◆ WHAT THIS TASK INVOLVES:
A word-for-word repeat of all the data is the goal.

Saved data entries:
* * *

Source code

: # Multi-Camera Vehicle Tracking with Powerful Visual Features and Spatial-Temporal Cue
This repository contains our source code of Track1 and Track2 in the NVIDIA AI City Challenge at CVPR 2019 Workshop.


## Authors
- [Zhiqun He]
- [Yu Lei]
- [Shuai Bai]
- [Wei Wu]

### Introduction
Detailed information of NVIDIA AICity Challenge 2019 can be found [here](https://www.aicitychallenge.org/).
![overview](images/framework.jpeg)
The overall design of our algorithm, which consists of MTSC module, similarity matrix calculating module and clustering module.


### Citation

* * *

◆ TASK RESULT:
Source code

: # Multi-Camera Vehicle Tracking with Powerful Visual Features and Spatial-Temporal Cue
This repository contains our source code of Track1 and Track2 in the NVIDIA AI City Challenge at CVPR 2019 Workshop.


## Authors
- [Zhiqun He]
- [Yu Lei]
- [Shuai Bai]
- [Wei Wu]

### Introduction
Detailed information of NVIDIA AICity Challenge 2019 can be found [here](https://www.aicitychallenge.org/).
![overview](images/framework.jpeg)
The overall design of our algorithm, which consists of MTSC module, similarity matrix calculating module and clustering module.


### Citation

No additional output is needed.